[whatwg] Re: <section> and headings and other threads

Ian Hickson ian at hixie.ch
Tue Apr 5 07:53:46 PDT 2005


Ok, the spec has been updated to define headings and sections:

   http://whatwg.org/specs/web-apps/current-work/#sectioning

(Only section 2.4 and its subsections; ignore sections from 2.5 onwards.)

Comments?


Below is my response to all the header-related feedback received so far.

On Sat, 13 Nov 2004, Laurens Holst wrote:
> >
> > Well, <h> wouldn't be backwards compatible at all.

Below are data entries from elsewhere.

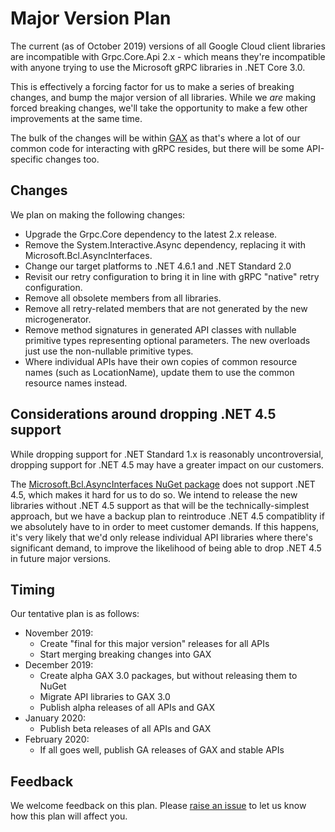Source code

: # Major Version Plan

The current (as of October 2019) versions of all Google Cloud client
libraries are incompatible with Grpc.Core.Api 2.x - which means
they're incompatible with anyone trying to use the Microsoft gRPC
libraries in .NET Core 3.0.

This is effectively a forcing factor for us to make a series of
breaking changes, and bump the major version of all libraries. While
we *are* making forced breaking changes, we'll take the opportunity to make
a few other improvements at the same time.

The bulk of the changes will be within
[GAX](https://github.com/googleapis/gax-dotnet) as that's where a
lot of our common code for interacting with gRPC resides, but there
will be some API-specific changes too.

## Changes

We plan on making the following changes:

- Upgrade the Grpc.Core dependency to the latest 2.x release.
- Remove the System.Interactive.Async dependency, replacing it with
  Microsoft.Bcl.AsyncInterfaces.
- Change our target platforms to .NET 4.6.1 and .NET Standard 2.0
- Revisit our retry configuration to bring it in line with gRPC
  "native" retry configuration.
- Remove all obsolete members from all libraries.
- Remove all retry-related members that are not generated by the new
  microgenerator.
- Remove method signatures in generated API classes with nullable
  primitive types representing optional parameters. The new overloads
  just use the non-nullable primitive types.
- Where individual APIs have their own copies of common resource
  names (such as LocationName), update them to use the common
  resource names instead.

## Considerations around dropping .NET 4.5 support

While dropping support for .NET Standard 1.x is reasonably
uncontroversial, dropping support for .NET 4.5 may have a greater
impact on our customers.

The [Microsoft.Bcl.AsyncInterfaces NuGet
package](https://www.nuget.org/packages/Microsoft.Bcl.AsyncInterfaces)
does not support .NET 4.5, which makes it hard for us to do so. We
intend to release the new libraries without .NET 4.5 support as that
will be the technically-simplest approach, but we have a backup plan
to reintroduce .NET 4.5 compatiblity if we absolutely have to in
order to meet customer demands. If this happens, it's very likely
that we'd only release individual API libraries where there's
significant demand, to improve the likelihood of being able to drop
.NET 4.5 in future major versions.

## Timing

Our tentative plan is as follows:

- November 2019:
  - Create "final for this major version" releases for all APIs
  - Start merging breaking changes into GAX
- December 2019:
  - Create alpha GAX 3.0 packages, but without releasing them to NuGet
  - Migrate API libraries to GAX 3.0
  - Publish alpha releases of all APIs and GAX
- January 2020:
  - Publish beta releases of all APIs and GAX
- February 2020:
  - If all goes well, publish GA releases of GAX and stable APIs

## Feedback

We welcome feedback on this plan. Please [raise an
issue](https://github.com/googleapis/google-cloud-dotnet/issues/new/choose)
to let us know how this plan will affect you.
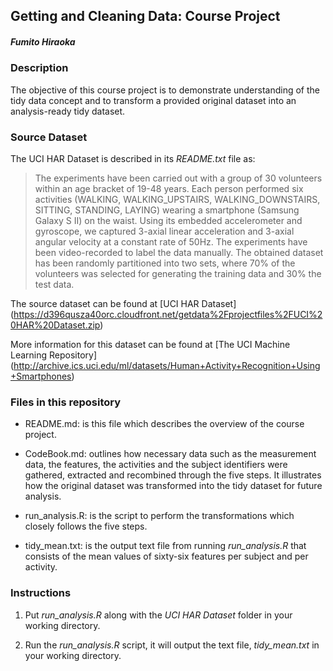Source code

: ## Getting and Cleaning Data: Course Project
##### Fumito Hiraoka

### Description

The objective of this course project is to demonstrate understanding of the tidy data concept and to transform a provided original dataset into an analysis-ready tidy dataset. 

### Source Dataset

The UCI HAR Dataset is described in its *README.txt* file as:

> The experiments have been carried out with a group of 30 volunteers within an age bracket of 19-48 years. Each person performed six activities (WALKING, WALKING_UPSTAIRS, WALKING_DOWNSTAIRS, SITTING, STANDING, LAYING) wearing a smartphone (Samsung Galaxy S II) on the waist. Using its embedded accelerometer and gyroscope, we captured 3-axial linear acceleration and 3-axial angular velocity at a constant rate of 50Hz. The experiments have been video-recorded to label the data manually. The obtained dataset has been randomly partitioned into two sets, where 70% of the volunteers was selected for generating the training data and 30% the test data. 

The source dataset can be found at [UCI HAR Dataset] (https://d396qusza40orc.cloudfront.net/getdata%2Fprojectfiles%2FUCI%20HAR%20Dataset.zip)
 
More information for this dataset can be found at [The UCI Machine Learning Repository] (http://archive.ics.uci.edu/ml/datasets/Human+Activity+Recognition+Using+Smartphones)

### Files in this repository

- README.md: is this file which describes the overview of the course project. 

- CodeBook.md: outlines how necessary data such as the measurement data, the features, the activities and the subject identifiers were gathered, extracted and recombined through the five steps. It illustrates how the original dataset was transformed into the tidy dataset for future analysis. 

- run_analysis.R: is the script to perform the transformations which closely follows the five steps.

- tidy_mean.txt: is the output text file from running *run_analysis.R* that consists of the mean values of sixty-six features per subject and per activity.    

### Instructions
    
1. Put *run_analysis.R* along with the *UCI HAR Dataset* folder in your working directory.
    
2. Run the *run_analysis.R* script, it will output the text file, *tidy_mean.txt* in your working directory.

At least <h1> would 
> > look like a heading of sorts.
> 
> I give you one abbreviation: CSS.

Lynx doesn't support CSS.


> > >  <h1>Foo</h1>
> > >  <section>
> > >   <h3>Bar</h3>
> > >   <h6>Quuz</h6>
> > >  </section>
> > > 
> > > Would be the same as H1, H2, H2, right?
> > 
> > Yes.

Actually in the model now in the spec that would be equivalent to three 
nested sections with H1, H2, H3 headers.


> Arbitrary heading elements (1 out of 6) are incredibly verbose to express in
> CSS, and you'd have to place h1|h2|h3|h4|h5|h6 in any XPath expression as
> well. So in practice, I don't think this is a good option.
> 
> section h1, section h2, section h3, section h4, section h5, section h6 {
> 	font-size: xx-large;
> }
> section section h1, section section h2, section section h3, section section
> h4, section section h5, section section h6 {
> 	font-size: xx-large;
> }
> 
> etc.
> 
> This should visually be the same as h1, h3, h6 and semantically the same as
> sections with weird headings inside.

I haven't looked into the styling solution yet but it is definitely by 
opinion that CSS should adapt to fit the markup and not the other way 
around. Since I'm on the CSSWG and an editor of the Selectors spec, I can 
work directly with the CSSWG on this. :-)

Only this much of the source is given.